Pictures paired with source code:

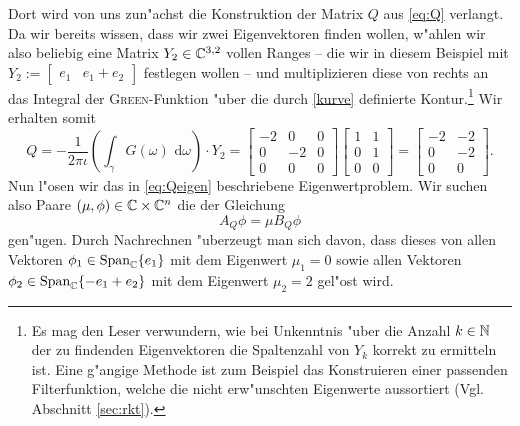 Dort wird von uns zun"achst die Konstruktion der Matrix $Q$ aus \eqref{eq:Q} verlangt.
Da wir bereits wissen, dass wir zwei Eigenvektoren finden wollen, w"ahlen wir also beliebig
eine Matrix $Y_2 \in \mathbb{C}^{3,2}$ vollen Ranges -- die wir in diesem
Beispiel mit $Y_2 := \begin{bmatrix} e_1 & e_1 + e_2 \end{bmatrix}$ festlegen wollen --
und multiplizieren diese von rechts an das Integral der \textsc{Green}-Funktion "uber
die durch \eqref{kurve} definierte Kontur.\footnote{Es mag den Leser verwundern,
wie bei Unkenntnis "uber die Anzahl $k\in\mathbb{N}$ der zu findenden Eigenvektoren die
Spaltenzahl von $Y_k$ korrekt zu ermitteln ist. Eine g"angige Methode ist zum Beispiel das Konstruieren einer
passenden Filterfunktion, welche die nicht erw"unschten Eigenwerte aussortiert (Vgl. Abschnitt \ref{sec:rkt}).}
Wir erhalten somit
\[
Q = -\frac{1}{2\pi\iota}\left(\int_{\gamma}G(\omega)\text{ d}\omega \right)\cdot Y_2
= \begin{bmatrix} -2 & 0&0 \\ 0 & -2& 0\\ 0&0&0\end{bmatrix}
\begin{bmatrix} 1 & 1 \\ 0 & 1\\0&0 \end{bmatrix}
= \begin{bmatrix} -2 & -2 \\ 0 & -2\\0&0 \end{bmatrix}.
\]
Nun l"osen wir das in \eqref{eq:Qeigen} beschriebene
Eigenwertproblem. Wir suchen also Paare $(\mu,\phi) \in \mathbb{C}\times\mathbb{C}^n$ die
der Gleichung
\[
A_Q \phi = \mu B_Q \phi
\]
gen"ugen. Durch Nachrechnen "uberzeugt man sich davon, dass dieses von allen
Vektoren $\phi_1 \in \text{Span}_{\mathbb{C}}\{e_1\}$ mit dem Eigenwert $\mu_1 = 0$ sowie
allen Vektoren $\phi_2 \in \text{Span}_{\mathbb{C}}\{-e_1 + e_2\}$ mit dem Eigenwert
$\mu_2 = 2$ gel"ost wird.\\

* * *

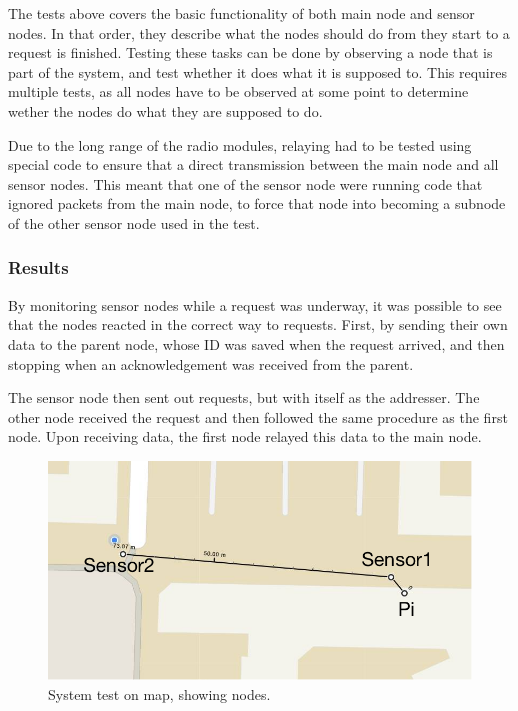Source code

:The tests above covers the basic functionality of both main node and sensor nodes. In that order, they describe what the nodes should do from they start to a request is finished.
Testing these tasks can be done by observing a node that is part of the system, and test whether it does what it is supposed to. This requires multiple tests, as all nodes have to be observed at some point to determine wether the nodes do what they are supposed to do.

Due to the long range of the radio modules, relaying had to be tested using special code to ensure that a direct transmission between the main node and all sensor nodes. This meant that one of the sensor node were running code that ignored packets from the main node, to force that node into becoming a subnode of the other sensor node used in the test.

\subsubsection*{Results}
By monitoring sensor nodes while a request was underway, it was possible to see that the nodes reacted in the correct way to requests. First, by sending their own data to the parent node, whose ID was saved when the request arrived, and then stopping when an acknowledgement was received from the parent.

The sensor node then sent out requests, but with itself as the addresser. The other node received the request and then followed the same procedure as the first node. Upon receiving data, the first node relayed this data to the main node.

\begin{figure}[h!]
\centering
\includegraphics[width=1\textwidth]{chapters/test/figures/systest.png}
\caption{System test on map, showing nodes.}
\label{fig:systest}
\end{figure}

**Task requirements**
Transcribe only the lines above that start at the line containing "Dort wird von" and end at the line containing "eine Matrix $Y_2". Omit pictures.

**Solution for this task**
 Dort wird von uns zun"achst die Konstruktion der Matrix $Q$ aus \eqref{eq:Q} verlangt.
Da wir bereits wissen, dass wir zwei Eigenvektoren finden wollen, w"ahlen wir also beliebig
eine Matrix $Y_2 \in \mathbb{C}^{3,2}$ vollen Ranges -- die wir in diesem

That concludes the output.